» Exercise prompt
Pull every line holding the string "Docker" from the records below.

◇ ◇ ◇ ◇ ◇

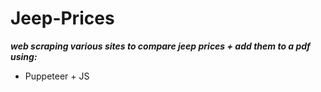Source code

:# Jeep-Prices
***web scraping various sites to compare jeep prices + add them to a pdf using:***
 
 - Puppeteer + JS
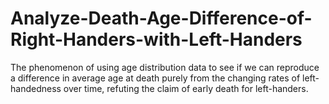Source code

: # Analyze-Death-Age-Difference-of-Right-Handers-with-Left-Handers
The phenomenon of using age distribution data to see if we can reproduce a difference in average age at death purely from the changing rates of left-handedness over time, refuting the claim of early death for left-handers.
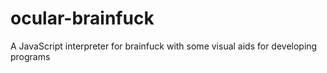 # ocular-brainfuck
A JavaScript interpreter for brainfuck with some visual aids for developing programs
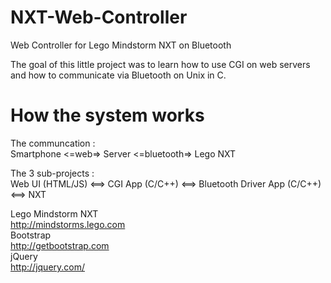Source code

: NXT-Web-Controller
==================

Web Controller for Lego Mindstorm NXT on Bluetooth

The goal of this little project was to learn how to use CGI on web servers and how to communicate via Bluetooth on Unix in C.

How the system works
====================

The communcation :  
Smartphone <=web=> Server <=bluetooth=> Lego NXT  

The 3 sub-projects :  
Web UI (HTML/JS) <==> CGI App (C/C++) <==> Bluetooth Driver App (C/C++) <==> NXT  




Lego Mindstorm NXT  
http://mindstorms.lego.com  
Bootstrap  
http://getbootstrap.com  
jQuery  
http://jquery.com/

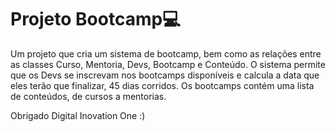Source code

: # Projeto Bootcamp:computer:

Um projeto que cria um sistema de bootcamp, bem como as relações entre as classes Curso, Mentoria, Devs, Bootcamp e Conteúdo. O sistema permite que os Devs se inscrevam nos bootcamps disponíveis e calcula a data que eles terão que finalizar, 45 dias corridos. Os bootcamps contém uma lista de conteúdos, de cursos a mentorias.



Obrigado Digital Inovation One :)
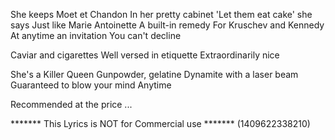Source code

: She keeps Moet et Chandon
In her pretty cabinet
'Let them eat cake' she says
Just like Marie Antoinette
A built-in remedy
For Kruschev and Kennedy
At anytime an invitation
You can't decline

Caviar and cigarettes
Well versed in etiquette
Extraordinarily nice

She's a Killer Queen
Gunpowder, gelatine
Dynamite with a laser beam
Guaranteed to blow your mind
Anytime

Recommended at the price
...

******* This Lyrics is NOT for Commercial use *******
(1409622338210)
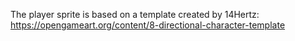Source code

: The player sprite is based on a template created by 14Hertz:
https://opengameart.org/content/8-directional-character-template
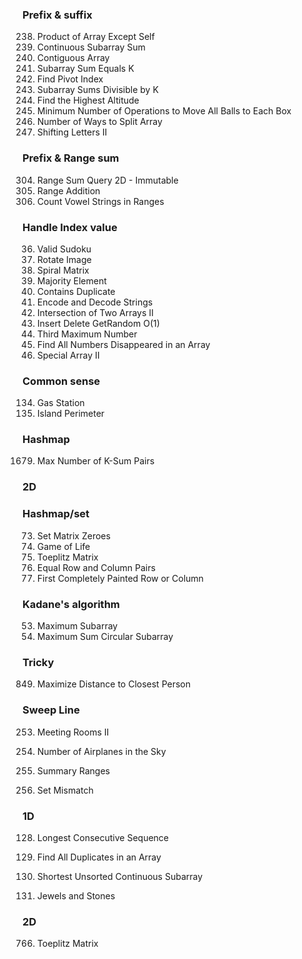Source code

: ### Prefix & suffix
238. Product of Array Except Self
523. Continuous Subarray Sum
525. Contiguous Array
560. Subarray Sum Equals K
724. Find Pivot Index
974. Subarray Sums Divisible by K
1732. Find the Highest Altitude
1769. Minimum Number of Operations to Move All Balls to Each Box
2270. Number of Ways to Split Array
2381. Shifting Letters II


### Prefix & Range sum
304. Range Sum Query 2D - Immutable
370. Range Addition
2559. Count Vowel Strings in Ranges


### Handle Index value
36. Valid Sudoku
48. Rotate Image
54. Spiral Matrix
169. Majority Element
217. Contains Duplicate
271. Encode and Decode Strings
350. Intersection of Two Arrays II
380. Insert Delete GetRandom O(1)
414. Third Maximum Number
448. Find All Numbers Disappeared in an Array
3152. Special Array II


### Common sense
134. Gas Station
463. Island Perimeter


### Hashmap
1679. Max Number of K-Sum Pairs


### 2D
### Hashmap/set
73. Set Matrix Zeroes
289. Game of Life
766. Toeplitz Matrix
2352. Equal Row and Column Pairs
2661. First Completely Painted Row or Column


### Kadane's algorithm
53. Maximum Subarray
918. Maximum Sum Circular Subarray


### Tricky
849. Maximize Distance to Closest Person


### Sweep Line
253. Meeting Rooms II
391. Number of Airplanes in the Sky





228. Summary Ranges
645. Set Mismatch
### 1D
128. Longest Consecutive Sequence
442. Find All Duplicates in an Array

581. Shortest Unsorted Continuous Subarray
771. Jewels and Stones

### 2D 

766. Toeplitz Matrix

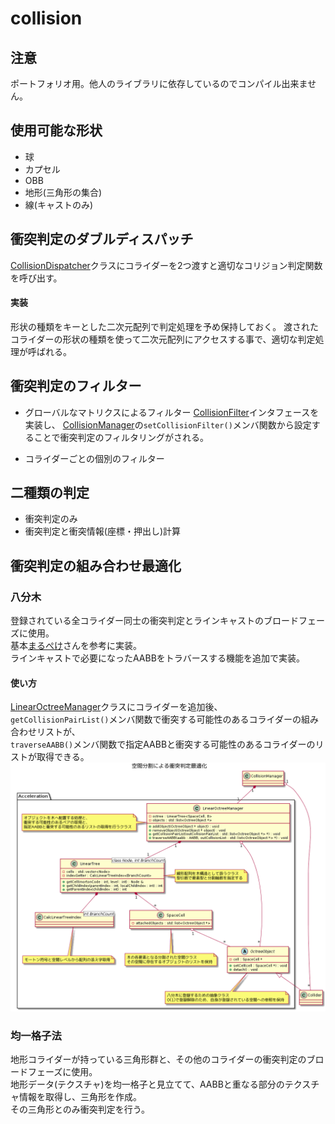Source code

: # collision

## 注意

ポートフォリオ用。他人のライブラリに依存しているのでコンパイル出来ません。

## 使用可能な形状

- 球
- カプセル
- OBB
- 地形(三角形の集合)
- 線(キャストのみ)

## 衝突判定のダブルディスパッチ

[CollisionDispatcher](/Include/Implementation/CollisionDispatcher.h)クラスにコライダーを2つ渡すと適切なコリジョン判定関数を呼び出す。

#### 実装
形状の種類をキーとした二次元配列で判定処理を予め保持しておく。
渡されたコライダーの形状の種類を使って二次元配列にアクセスする事で、適切な判定処理が呼ばれる。

## 衝突判定のフィルター

- グローバルなマトリクスによるフィルター
[CollisionFilter](/Include/CollisionFilter/CollisionFilter.h)インタフェースを実装し、
[CollisionManager](/Include/CollisionManager.h)の`setCollisionFilter()`メンバ関数から設定することで衝突判定のフィルタリングがされる。

- コライダーごとの個別のフィルター

## 二種類の判定

- 衝突判定のみ
- 衝突判定と衝突情報(座標・押出し)計算

## 衝突判定の組み合わせ最適化

### 八分木  
登録されている全コライダー同士の衝突判定とラインキャストのブロードフェーズに使用。  
基本[まるぺけ](http://marupeke296.com/COL_3D_No15_Octree.html)さんを参考に実装。  
ラインキャストで必要になったAABBをトラバースする機能を追加で実装。  

#### 使い方
[LinearOctreeManager](/Include/Implementation/SpatialPartition/LinearOctreeManager.h)クラスにコライダーを追加後、  
`getCollisionPairList()`メンバ関数で衝突する可能性のあるコライダーの組み合わせリストが、  
`traverseAABB()`メンバ関数で指定AABBと衝突する可能性のあるコライダーのリストが取得できる。
![クラス図](/uml/spatial-partition-class-diagram.png)

### 均一格子法  
地形コライダーが持っている三角形群と、その他のコライダーの衝突判定のブロードフェーズに使用。  
地形データ(テクスチャ)を均一格子と見立てて、AABBと重なる部分のテクスチャ情報を取得し、三角形を作成。  
その三角形とのみ衝突判定を行う。


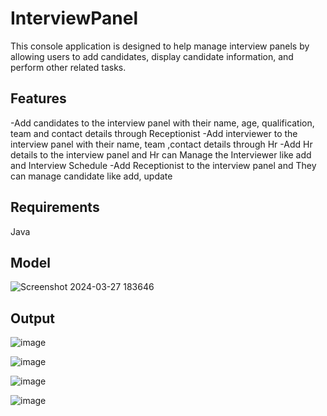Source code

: 
# InterviewPanel
This console application is designed to help manage interview panels by allowing users to add candidates, display candidate information, and perform other related tasks.
## Features
-Add candidates to the interview panel with their name, age, qualification, team and contact details through Receptionist
-Add interviewer to the interview panel with their name, team ,contact details through Hr
-Add Hr details to the interview panel and Hr can Manage the Interviewer like add and Interview Schedule 
-Add Receptionist to the interview panel and They can manage candidate like add, update 

## Requirements
Java 

## Model
![Screenshot 2024-03-27 183646](https://github.com/JayaGowryDev/InterviewPanel/assets/114066118/2cd7d513-3577-4c3c-b444-5d365fa8f0db)

## Output
![image](https://github.com/JayaGowryDev/InterviewPanel/assets/114066118/b89da3fd-a7ce-4712-9beb-29c8621ddd4f)




![image](https://github.com/JayaGowryDev/InterviewPanel/assets/114066118/c0ef0a90-cf93-4022-9a32-c87b60278074)

![image](https://github.com/JayaGowryDev/InterviewPanel/assets/114066118/1dfebc15-67aa-4217-962e-c23da3710594)

![image](https://github.com/JayaGowryDev/InterviewPanel/assets/114066118/10213ef9-cd0c-4ec0-b149-a212f8ae68e3)












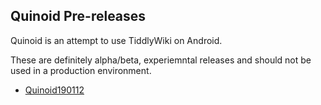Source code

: ## Quinoid Pre-releases

Quinoid is an attempt to use TiddlyWiki on Android.

These are definitely alpha/beta, experiemntal releases and should not be used in a production environment.

* [Quinoid190112](Quinoid190112.apk)
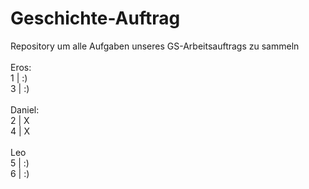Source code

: # Geschichte-Auftrag

Repository um alle Aufgaben unseres GS-Arbeitsauftrags zu sammeln
<br>
<br>
Eros:
<br>
1  |  :)
<br>
3  |  :)
<br>
<br>
Daniel:
<br>
2  |  X
<br>
4  |  X
<br>
<br>
Leo
<br>
5  |  :)
<br>
6  |  :)
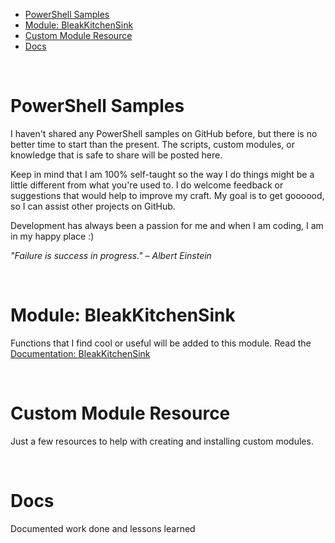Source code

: - [PowerShell Samples](#powershell-samples)
- [Module: BleakKitchenSink](#module-bleakkitchensink)
- [Custom Module Resource](#custom-module-resource)
- [Docs](#docs)

<br>

# PowerShell Samples

I haven't shared any PowerShell samples on GitHub before, but there is no better time to start than the present. 
The scripts, custom modules, or knowledge that is safe to share will be posted here.

Keep in mind that I am 100% self-taught so the way I do things might be a little different from what you're used to. 
I do welcome feedback or suggestions that would help to improve my craft. My goal is to get goooood, so I can assist other projects on GitHub.

Development has always been a passion for me and when I am coding, I am in my happy place :)


*"Failure is success in progress." – Albert Einstein*

<br>

# Module: BleakKitchenSink

Functions that I find cool or useful will be added to this module.
Read the [Documentation: BleakKitchenSink](Modules/BleakKitchenSink/README.md)

<br>

# Custom Module Resource

Just a few resources to help with creating and installing custom modules.

<br>

# Docs

Documented work done and lessons learned
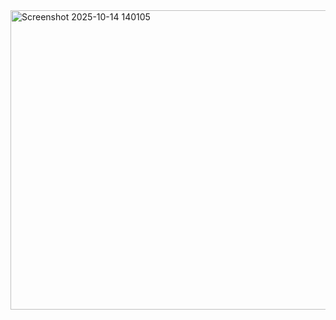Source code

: <img width="868" height="479" alt="Screenshot 2025-10-14 140105" src="https://github.com/user-attachments/assets/cc0bdd13-1455-463c-9d23-a01cfdf9f77a" />
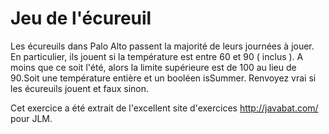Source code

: 
# Jeu de l'écureuil #
Les écureuils dans Palo Alto passent la majorité de leurs journées à
jouer. En particulier, ils jouent si la température est entre 60 et 90 (
inclus ). A moins que ce soit l'été, alors la limite supérieure est de 100
au lieu de 90.Soit une température entière et un booléen isSummer.
Renvoyez vrai si les écureuils jouent et faux sinon.

Cet exercice a été extrait de l'excellent site d'exercices
http://javabat.com/ pour JLM.


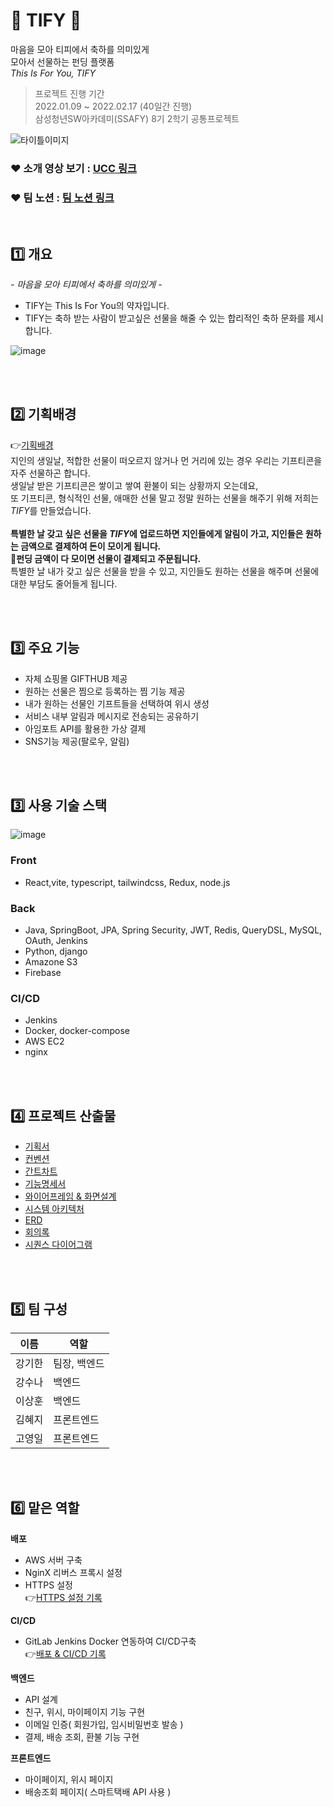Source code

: # 🎁 TIFY 🎁

마음을 모아 티피에서 축하를 의미있게</br>
모아서 선물하는 펀딩 플랫폼</br>
_This Is For You, TIFY_</br>

> 프로젝트 진행 기간</br>
> 2022.01.09 ~ 2022.02.17 (40일간 진행)</br>
> 삼성청년SW아카데미(SSAFY) 8기 2학기 공통프로젝트

![타이틀이미지](https://user-images.githubusercontent.com/67724306/221319321-96fd4616-6806-4f1a-b2c0-a6120068dad9.png)

### ❤ 소개 영상 보기 : [UCC 링크](https://www.youtube.com/watch?v=hVagaS4wfKE)

### ❤ 팀 노션 : [팀 노션 링크](https://sunakang.notion.site/sunakang/TIFY-This-Is-For-You-77f90a567d2a4656b51ef2b7667d4610)

</br>

## 1️⃣ 개요

_- 마음을 모아 티피에서 축하를 의미있게 -_

- TIFY는 This Is For You의 약자입니다.
- TIFY는 축하 받는 사람이 받고싶은 선물을 해줄 수 있는 합리적인 축하 문화를 제시합니다.

![image](https://user-images.githubusercontent.com/67724306/222994507-89971cbc-21b2-46de-8970-60e73cbabc58.png)

</br></br>

## 2️⃣ 기획배경

👉[기획배경](https://sunakang.notion.site/TIFY-This-Is-For-You-cb5f1654b408402c8b9abfca9c1d6cc3)<br/>
지인의 생일날, 적합한 선물이 떠오르지 않거나 먼 거리에 있는 경우 우리는 기프티콘을 자주 선물하곤 합니다.<br/>
생일날 받은 기프티콘은 쌓이고 쌓여 환불이 되는 상황까지 오는데요,<br/>
또 기프티콘, 형식적인 선물, 애매한 선물 말고 정말 원하는 선물을 해주기 위해 저희는 *TIFY*를 만들었습니다.<br/>
<br/>
**특별한 날 갖고 싶은 선물을 *TIFY*에 업로드하면 지인들에게 알림이 가고, 지인들은 원하는 금액으로 결제하여 돈이 모이게 됩니다.<br/>
🎁펀딩 금액이 다 모이면 선물이 결제되고 주문됩니다.** <br/>
특별한 날 내가 갖고 싶은 선물을 받을 수 있고, 지인들도 원하는 선물을 해주며 선물에 대한 부담도 줄어들게 됩니다.<br/>

</br></br>

## 3️⃣ 주요 기능

- 자체 쇼핑몰 GIFTHUB 제공
- 원하는 선물은 찜으로 등록하는 찜 기능 제공
- 내가 원하는 선물인 기프트들을 선택하여 위시 생성
- 서비스 내부 알림과 메시지로 전송되는 공유하기
- 아임포트 API를 활용한 가상 결제
- SNS기능 제공(팔로우, 알림)

</br></br>

## 3️⃣ 사용 기술 스택

![image](https://user-images.githubusercontent.com/67724306/222994464-d8272786-206c-4176-afd5-e58ff9bc4a9c.png)

### Front

- React,vite, typescript, tailwindcss, Redux, node.js

### Back

- Java, SpringBoot, JPA, Spring Security, JWT, Redis, QueryDSL, MySQL, OAuth, Jenkins
- Python, django
- Amazone S3
- Firebase

### CI/CD

- Jenkins
- Docker, docker-compose
- AWS EC2
- nginx

</br></br>

## 4️⃣ 프로젝트 산출물

- [기획서](https://sunakang.notion.site/TIFY-This-Is-For-You-cb5f1654b408402c8b9abfca9c1d6cc3)
- [컨벤션](https://sunakang.notion.site/c0466b33a25c4861afe5eb71dcef1735)
- [간트차트](https://docs.google.com/spreadsheets/d/1YI4T3lw5ymK10bgg_eFxfEI6xh_cS6oE1Ns5NaXdgkM/edit#gid=1219227786)
- [기능명세서](https://sunakang.notion.site/15c852921e0b4de890261ccf555fcfd6?v=18ab58b756af42329c40753530e12a32)
- [와이어프레임 & 화면설계](https://www.figma.com/file/ZRSCIzcG5HqeaiF2akZlJe/Figma-TIFY?node-id=0%3A1&t=a9VpXXNPXOUvDd4J-0)
- [시스템 아키텍처](https://github.com/acrnm148/TIFY/blob/main/exec/%EC%8B%9C%EC%8A%A4%ED%85%9C%EC%95%84%ED%82%A4%ED%85%8D%EC%B2%98.png)
- [ERD](https://sunakang.notion.site/ERD-321997881c9544dab5a979519865c9a2)
- [회의록](https://sunakang.notion.site/c5f830e046f1417097c2d12df5235380)
- [시퀀스 다이어그램](https://sunakang.notion.site/d9b8eb1bde3941ef9e266d55003a03c2)

</br></br>

## 5️⃣ 팀 구성

| 이름   | 역할         |
| ------ | ------------ |
| 강기한 | 팀장, 백엔드 |
| 강수나 | 백엔드       |
| 이상훈 | 백엔드       |
| 김혜지 | 프론트엔드   |
| 고영일 | 프론트엔드   |

</br></br>

## 6️⃣ 맡은 역할

**배포**

- AWS 서버 구축
- NginX 리버스 프록시 설정
- HTTPS 설정<br/>
  👉[HTTPS 설정 기록](https://sunakang.notion.site/HTTP-HTTPS-redirect-2e0ca2c7c5c44cd082efc0dd8e2b91df)

**CI/CD**<br/>

- GitLab Jenkins Docker 연동하여 CI/CD구축<br/>
  👉[배포 & CI/CD 기록](https://sunakang.notion.site/CI-CD-Gitlab-Docker-Jenkins-f5687a54bd0c49c8b36f489194316484)<br/>

**백엔드**

- API 설계
- 친구, 위시, 마이페이지 기능 구현
- 이메일 인증( 회원가입, 임시비밀번호 발송 )
- 결제, 배송 조회, 환불 기능 구현<br/>

**프론트엔드**

- 마이페이지, 위시 페이지
- 배송조회 페이지( 스마트택배 API 사용 )
  </br></br>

◇ ◇ ◇ ◇ ◇

» Solution to this problem
- Docker, docker-compose
- GitLab Jenkins Docker 연동하여 CI/CD구축<br/>
  👉[배포 & CI/CD 기록](https://sunakang.notion.site/CI-CD-Gitlab-Docker-Jenkins-f5687a54bd0c49c8b36f489194316484)<br/>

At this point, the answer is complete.